--- TASK ---
Print the lines that run from the line with "under concurrent SM" to the line with "useful for studying", keeping both end lines, exactly as they appear in the entries below, and nothing else.

--- WORKING DATA ---

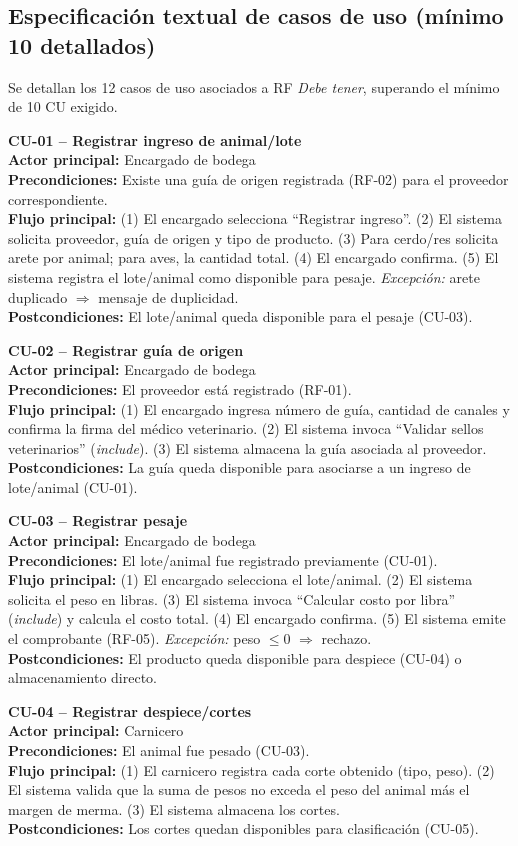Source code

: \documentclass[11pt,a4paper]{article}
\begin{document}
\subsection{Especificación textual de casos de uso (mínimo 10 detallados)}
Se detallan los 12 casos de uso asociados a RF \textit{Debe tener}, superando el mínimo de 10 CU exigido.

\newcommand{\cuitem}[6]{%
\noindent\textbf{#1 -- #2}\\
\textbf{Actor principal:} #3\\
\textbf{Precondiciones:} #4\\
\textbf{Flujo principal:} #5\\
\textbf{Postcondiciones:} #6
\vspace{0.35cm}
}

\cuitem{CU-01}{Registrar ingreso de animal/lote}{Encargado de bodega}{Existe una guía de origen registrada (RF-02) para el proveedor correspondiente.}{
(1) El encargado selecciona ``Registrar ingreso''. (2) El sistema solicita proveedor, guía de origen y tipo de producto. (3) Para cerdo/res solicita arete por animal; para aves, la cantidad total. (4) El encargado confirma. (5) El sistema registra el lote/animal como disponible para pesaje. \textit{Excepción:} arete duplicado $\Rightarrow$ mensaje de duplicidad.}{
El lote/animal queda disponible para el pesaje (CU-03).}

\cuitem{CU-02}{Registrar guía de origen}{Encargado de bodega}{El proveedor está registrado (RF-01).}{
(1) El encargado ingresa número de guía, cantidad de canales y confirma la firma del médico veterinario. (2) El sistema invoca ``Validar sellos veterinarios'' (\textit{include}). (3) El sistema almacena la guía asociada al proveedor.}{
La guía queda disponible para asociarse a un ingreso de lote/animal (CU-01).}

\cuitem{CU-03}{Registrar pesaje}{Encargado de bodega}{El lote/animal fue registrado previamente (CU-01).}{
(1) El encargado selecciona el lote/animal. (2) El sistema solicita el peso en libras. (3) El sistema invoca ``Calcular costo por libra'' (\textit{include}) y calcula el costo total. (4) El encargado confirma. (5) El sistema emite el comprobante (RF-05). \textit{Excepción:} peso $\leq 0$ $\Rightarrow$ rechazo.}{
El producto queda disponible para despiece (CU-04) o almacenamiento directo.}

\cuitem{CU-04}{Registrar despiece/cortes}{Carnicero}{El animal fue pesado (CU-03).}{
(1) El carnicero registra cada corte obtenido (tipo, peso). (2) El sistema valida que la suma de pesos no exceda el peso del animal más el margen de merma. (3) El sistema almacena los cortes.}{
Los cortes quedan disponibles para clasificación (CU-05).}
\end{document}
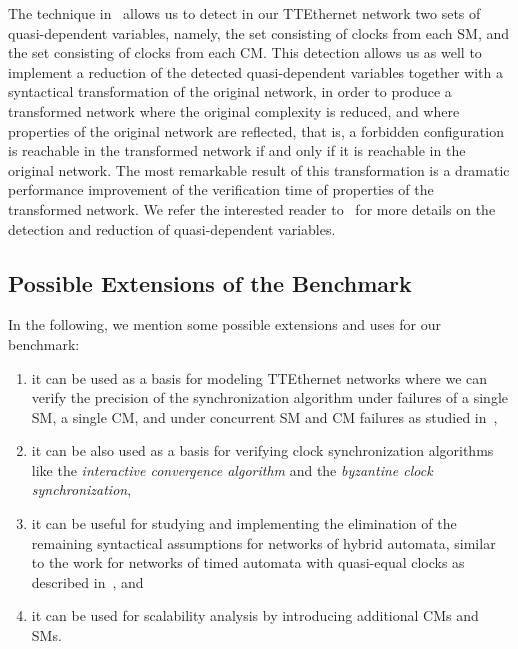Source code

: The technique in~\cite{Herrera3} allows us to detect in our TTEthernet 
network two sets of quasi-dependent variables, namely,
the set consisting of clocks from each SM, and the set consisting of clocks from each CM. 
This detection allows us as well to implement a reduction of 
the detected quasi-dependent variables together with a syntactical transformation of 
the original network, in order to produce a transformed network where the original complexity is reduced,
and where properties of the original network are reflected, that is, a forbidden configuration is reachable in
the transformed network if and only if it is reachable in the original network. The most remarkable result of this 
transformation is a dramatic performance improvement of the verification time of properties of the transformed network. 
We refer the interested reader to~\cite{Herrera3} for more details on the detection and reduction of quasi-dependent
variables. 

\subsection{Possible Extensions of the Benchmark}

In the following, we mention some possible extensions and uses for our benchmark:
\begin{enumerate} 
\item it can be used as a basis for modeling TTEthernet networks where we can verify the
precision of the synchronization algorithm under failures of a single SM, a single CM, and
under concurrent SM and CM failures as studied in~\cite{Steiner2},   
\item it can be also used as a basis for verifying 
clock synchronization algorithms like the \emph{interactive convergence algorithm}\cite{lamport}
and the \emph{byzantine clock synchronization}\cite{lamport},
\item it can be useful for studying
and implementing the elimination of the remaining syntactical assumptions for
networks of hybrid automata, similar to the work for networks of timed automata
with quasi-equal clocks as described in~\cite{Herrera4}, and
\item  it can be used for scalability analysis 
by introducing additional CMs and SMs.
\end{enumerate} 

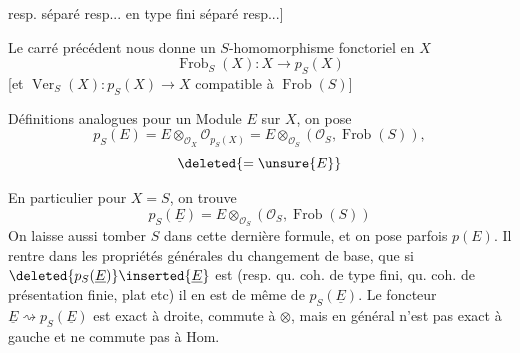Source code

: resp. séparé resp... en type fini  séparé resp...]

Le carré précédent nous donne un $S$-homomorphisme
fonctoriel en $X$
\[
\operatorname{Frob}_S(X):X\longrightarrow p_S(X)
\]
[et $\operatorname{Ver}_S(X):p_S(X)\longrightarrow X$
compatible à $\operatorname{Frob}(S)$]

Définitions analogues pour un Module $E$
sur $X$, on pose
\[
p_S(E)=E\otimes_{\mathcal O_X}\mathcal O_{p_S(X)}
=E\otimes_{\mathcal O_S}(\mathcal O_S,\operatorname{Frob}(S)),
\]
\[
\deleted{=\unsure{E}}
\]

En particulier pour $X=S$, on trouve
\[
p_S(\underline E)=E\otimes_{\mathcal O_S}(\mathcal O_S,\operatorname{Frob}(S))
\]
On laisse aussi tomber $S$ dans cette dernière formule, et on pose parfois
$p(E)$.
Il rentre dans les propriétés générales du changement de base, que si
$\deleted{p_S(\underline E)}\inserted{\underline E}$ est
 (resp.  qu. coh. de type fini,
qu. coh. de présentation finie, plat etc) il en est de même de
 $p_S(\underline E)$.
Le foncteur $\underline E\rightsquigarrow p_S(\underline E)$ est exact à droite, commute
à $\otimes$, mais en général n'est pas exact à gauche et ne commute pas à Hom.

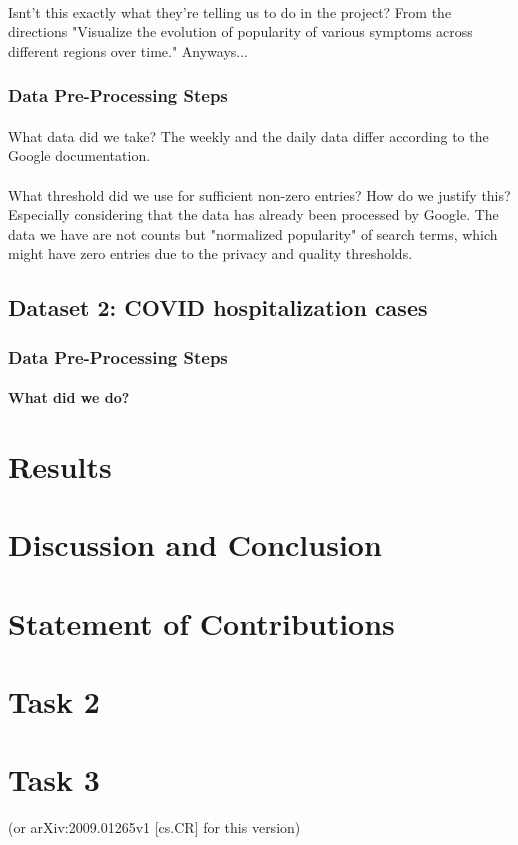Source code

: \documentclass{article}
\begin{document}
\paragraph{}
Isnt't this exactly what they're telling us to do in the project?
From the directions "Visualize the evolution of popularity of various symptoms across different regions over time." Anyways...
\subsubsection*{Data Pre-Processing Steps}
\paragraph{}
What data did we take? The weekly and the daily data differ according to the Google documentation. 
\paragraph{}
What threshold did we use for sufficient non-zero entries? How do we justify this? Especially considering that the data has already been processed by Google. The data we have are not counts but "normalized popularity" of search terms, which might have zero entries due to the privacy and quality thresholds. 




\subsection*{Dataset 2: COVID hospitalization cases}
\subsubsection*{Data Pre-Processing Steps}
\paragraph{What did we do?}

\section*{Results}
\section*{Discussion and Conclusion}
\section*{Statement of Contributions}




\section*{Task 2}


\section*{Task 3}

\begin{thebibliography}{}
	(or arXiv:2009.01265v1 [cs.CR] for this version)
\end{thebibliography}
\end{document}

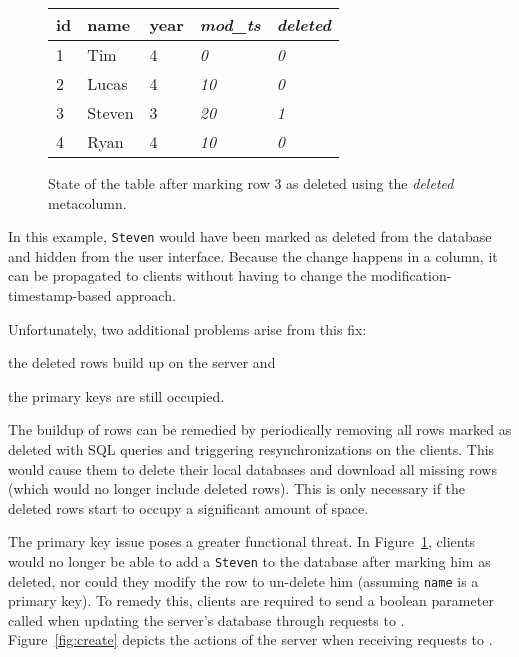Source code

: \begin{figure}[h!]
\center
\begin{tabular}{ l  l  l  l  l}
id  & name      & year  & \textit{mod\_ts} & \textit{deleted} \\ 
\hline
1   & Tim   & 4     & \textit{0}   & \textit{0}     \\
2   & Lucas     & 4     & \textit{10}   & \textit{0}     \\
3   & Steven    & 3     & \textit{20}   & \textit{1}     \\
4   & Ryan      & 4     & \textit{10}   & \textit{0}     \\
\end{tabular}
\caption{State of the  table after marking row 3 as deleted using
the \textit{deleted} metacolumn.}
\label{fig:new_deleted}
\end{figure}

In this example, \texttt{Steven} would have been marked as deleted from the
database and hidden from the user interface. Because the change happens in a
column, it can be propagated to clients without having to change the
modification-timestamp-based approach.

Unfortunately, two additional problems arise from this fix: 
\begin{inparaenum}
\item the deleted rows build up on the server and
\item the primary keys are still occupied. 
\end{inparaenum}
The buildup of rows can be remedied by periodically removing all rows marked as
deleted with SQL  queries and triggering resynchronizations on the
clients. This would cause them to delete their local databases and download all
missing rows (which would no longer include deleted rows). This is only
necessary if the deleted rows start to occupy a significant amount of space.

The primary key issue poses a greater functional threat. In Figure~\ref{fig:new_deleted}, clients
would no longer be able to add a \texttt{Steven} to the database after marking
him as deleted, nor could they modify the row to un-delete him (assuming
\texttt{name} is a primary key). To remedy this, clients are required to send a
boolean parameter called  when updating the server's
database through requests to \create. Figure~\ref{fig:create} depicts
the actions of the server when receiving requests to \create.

---

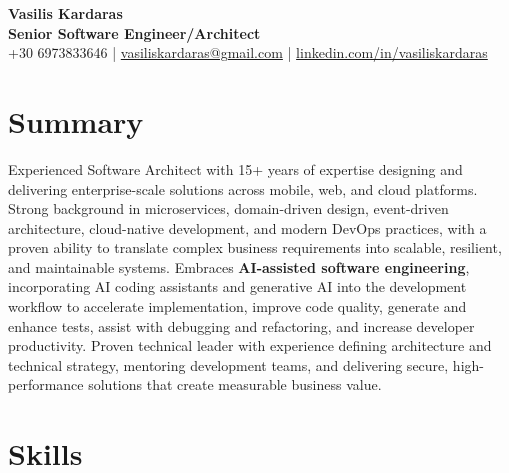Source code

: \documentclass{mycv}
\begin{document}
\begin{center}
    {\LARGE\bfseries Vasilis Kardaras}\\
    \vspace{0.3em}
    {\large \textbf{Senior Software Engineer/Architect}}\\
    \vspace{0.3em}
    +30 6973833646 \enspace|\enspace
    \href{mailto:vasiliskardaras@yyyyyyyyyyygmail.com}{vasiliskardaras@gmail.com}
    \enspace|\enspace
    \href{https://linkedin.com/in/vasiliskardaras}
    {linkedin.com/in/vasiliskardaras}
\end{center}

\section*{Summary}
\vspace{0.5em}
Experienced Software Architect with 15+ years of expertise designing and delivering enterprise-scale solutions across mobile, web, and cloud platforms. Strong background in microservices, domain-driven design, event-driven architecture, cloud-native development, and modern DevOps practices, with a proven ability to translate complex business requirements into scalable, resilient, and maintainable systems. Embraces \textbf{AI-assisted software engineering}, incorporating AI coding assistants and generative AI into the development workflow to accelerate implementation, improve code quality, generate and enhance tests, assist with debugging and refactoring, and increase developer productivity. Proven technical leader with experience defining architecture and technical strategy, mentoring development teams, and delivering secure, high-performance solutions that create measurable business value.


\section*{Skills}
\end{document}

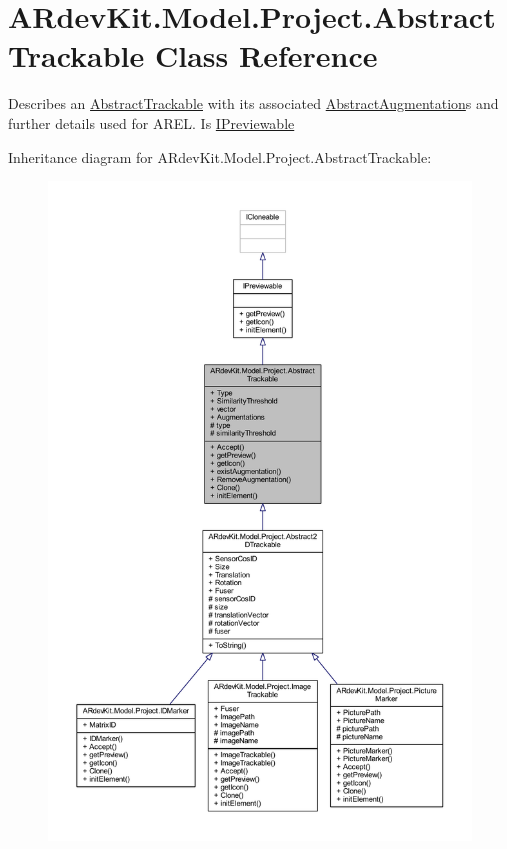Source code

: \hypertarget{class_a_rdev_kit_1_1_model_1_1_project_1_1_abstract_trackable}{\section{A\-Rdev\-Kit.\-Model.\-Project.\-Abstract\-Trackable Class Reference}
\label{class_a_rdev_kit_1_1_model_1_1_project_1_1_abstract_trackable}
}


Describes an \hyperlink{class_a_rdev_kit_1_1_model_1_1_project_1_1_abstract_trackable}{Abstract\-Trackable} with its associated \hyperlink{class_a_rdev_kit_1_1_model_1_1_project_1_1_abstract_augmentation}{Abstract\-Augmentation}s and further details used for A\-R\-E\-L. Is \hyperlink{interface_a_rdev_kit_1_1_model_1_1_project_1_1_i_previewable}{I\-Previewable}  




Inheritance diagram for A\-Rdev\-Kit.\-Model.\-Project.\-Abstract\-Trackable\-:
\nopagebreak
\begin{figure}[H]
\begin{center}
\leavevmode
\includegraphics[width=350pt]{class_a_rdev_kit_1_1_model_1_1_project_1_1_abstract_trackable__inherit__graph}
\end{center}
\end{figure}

--- TASK ANSWER ---
under concurrent SM and CM failures as studied in~\cite{Steiner2},   
\item it can be also used as a basis for verifying 
clock synchronization algorithms like the \emph{interactive convergence algorithm}\cite{lamport}
and the \emph{byzantine clock synchronization}\cite{lamport},
\item it can be useful for studying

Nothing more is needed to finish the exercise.